Other than their first names, Naomi Marie and Naomi Edith are sure they have nothing in common, and they wouldn’t mind keeping it that way.
Naomi Marie starts clubs at the library and adores being a big sister. Naomi Edith loves quiet Saturdays and hanging with her best friend in her backyard. And while Naomi Marie’s father lives a few blocks away, Naomi Edith wonders how she’s supposed to get through each day a whole country apart from her mother.
When Naomi Marie’s mom and Naomi Edith’s dad get serious about dating, each girl tries to cling to the life she knows and loves.
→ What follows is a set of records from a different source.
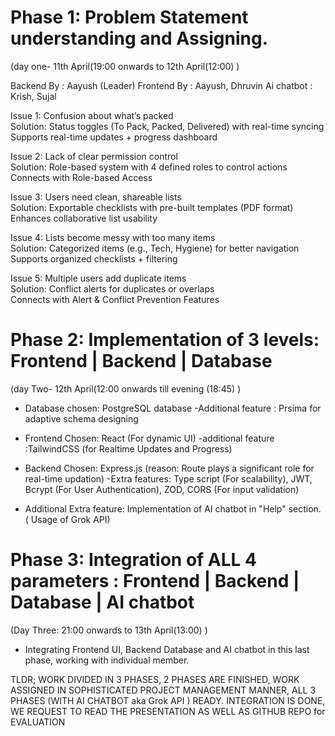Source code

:

# Phase 1: Problem Statement understanding and Assigning.

(day one- 11th April(19:00 onwards to 12th April(12:00) )

Backend By : Aayush (Leader)
Frontend By : Aayush, Dhruvin
Ai chatbot : Krish, Sujal

Issue 1: Confusion about what’s packed  
 Solution: Status toggles (To Pack, Packed, Delivered) with real-time syncing  
 Supports real-time updates + progress dashboard

Issue 2: Lack of clear permission control  
 Solution: Role-based system with 4 defined roles to control actions  
 Connects with Role-based Access

Issue 3: Users need clean, shareable lists  
 Solution: Exportable checklists with pre-built templates (PDF format)  
 Enhances collaborative list usability

Issue 4: Lists become messy with too many items  
 Solution: Categorized items (e.g., Tech, Hygiene) for better navigation  
 Supports organized checklists + filtering

Issue 5: Multiple users add duplicate items  
 Solution: Conflict alerts for duplicates or overlaps  
 Connects with Alert & Conflict Prevention Features

# Phase 2: Implementation of 3 levels: Frontend | Backend | Database

(day Two- 12th April(12:00 onwards till evening (18:45) )

- Database chosen: PostgreSQL database 
-Additional feature : Prsima for adaptive schema designing

- Frontend Chosen: React (For dynamic UI)
-additional feature :TailwindCSS (for Realtime Updates and Progress)

- Backend Chosen: Express.js (reason: Route plays a significant role for real-time updation)
-Extra features: Type script (For scalability), JWT, Bcrypt (For User Authentication), ZOD, CORS (For input validation)

- Additional Extra feature: Implementation of AI chatbot in "Help" section. ( Usage of Grok API)


# Phase 3: Integration of ALL 4 parameters : Frontend | Backend | Database | AI chatbot

(Day Three: 21:00 onwards to 13th April(13:00) ) 
- Integrating Frontend UI, Backend Database and AI chatbot in this last phase, working with individual member.


TLDR; WORK DIVIDED IN 3 PHASES, 2 PHASES ARE FINISHED, WORK ASSIGNED IN SOPHISTICATED PROJECT MANAGEMENT MANNER, ALL 3 PHASES (WITH AI CHATBOT aka Grok API ) READY. INTEGRATION IS DONE, WE REQUEST TO READ THE PRESENTATION AS WELL AS GITHUB REPO for EVALUATION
Then their parents push them into attending a class together, where they might just have to find a way to work with each other—and maybe even join forces to find new ways to define family.
I almost wish that a city were specified, because the setting was very vivid. The families don't have cars but rent them, and they go to the bakeries a LOT. I loved that Naomi Marie hung out at her local library and was involved in African Dance, and her little sister when to a Little Nubians play group, while Naomi Edith had her own interests and friends. Not surprisingly, since the book was a collaborative effort by two middle grade authors, there was a lot of discussion about how to get along with others and appreciate their differences even if you don't embrace them.
The inclusion of the computer coding class for the girls was fantastic! I wish that more readers would investigate the different coding languages that are out their and try their hand at it.
Perfect for fans of realistic fiction like Naylor's Alice series or Margolis' Boys Are Dogs that includes light drama, Two Naomis is a great book to show students that life can be challenging but isn't impossible to figure out.